Thursday, December 25, 2014

State Freedom of Conscience Clause Does Not Cover Environmentalist Who Refuses To Mow Lawn

In Gul v. City of Bloomington, (IN App., Dec. 22, 2014), an Indiana state appellate court rejected constitutional and statutory challenges to a city ordinance that prohibits grass in yards from being over 8 inches tall.  Environmentalist Alexander Gul claimed, among other things, that the citation he received for for refusing to mow his lawn violated his free expression rights and his freedom of conscience protected by the Indiana constitution. The court recounts:
Gul allows his yard to grow naturally and does not apply chemicals, mow, water, or fertilize it. He explains that his decision to maintain a natural yard is a statement of his sincerely held environmental belief that the overuse of chemicals, water, and lawnmowers to maintain a traditional lawn is harmful to the environment.
Bloomington officials disagree and view Gul’s yard as merely overgrown.
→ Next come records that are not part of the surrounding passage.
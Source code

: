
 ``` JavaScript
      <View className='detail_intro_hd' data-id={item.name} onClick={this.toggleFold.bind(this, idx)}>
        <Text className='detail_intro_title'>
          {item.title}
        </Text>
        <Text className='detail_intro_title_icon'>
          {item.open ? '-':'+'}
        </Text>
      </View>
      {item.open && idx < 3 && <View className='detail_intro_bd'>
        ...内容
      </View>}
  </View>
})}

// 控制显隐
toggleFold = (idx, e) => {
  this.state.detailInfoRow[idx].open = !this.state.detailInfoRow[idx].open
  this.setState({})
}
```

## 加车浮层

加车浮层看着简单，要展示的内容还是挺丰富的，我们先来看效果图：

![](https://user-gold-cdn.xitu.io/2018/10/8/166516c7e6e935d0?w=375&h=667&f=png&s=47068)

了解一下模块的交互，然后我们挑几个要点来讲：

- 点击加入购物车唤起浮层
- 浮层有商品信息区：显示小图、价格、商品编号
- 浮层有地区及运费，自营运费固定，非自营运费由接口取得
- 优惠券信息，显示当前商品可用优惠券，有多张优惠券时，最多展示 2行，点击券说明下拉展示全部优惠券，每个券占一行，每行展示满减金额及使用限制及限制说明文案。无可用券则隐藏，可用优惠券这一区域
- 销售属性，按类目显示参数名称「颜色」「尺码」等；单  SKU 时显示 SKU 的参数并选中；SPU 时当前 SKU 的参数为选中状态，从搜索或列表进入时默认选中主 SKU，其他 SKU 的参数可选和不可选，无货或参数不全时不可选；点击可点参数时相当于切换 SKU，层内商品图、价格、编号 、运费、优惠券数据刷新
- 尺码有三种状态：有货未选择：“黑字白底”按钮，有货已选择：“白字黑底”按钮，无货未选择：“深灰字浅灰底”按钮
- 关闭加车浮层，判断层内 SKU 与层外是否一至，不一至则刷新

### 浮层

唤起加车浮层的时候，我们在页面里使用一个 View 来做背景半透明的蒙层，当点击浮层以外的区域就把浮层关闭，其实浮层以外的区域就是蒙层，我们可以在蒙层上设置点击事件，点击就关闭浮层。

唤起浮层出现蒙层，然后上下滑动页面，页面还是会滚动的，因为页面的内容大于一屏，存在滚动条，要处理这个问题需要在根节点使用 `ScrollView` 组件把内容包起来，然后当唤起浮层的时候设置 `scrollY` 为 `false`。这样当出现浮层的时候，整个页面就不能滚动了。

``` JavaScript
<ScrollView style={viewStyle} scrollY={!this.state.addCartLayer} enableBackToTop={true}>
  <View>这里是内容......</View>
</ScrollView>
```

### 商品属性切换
Rejecting Gul's under the state constitution's conscience clause, the court said:
... we find that Article 1, Section 3 was intended to apply to religious, rather than non-religious, matters of conscience. But even if it includes non-religious matters of conscience, it protects only the right to hold one’s own opinions, and does not protect the right to act on one’s own opinions in contravention of the law.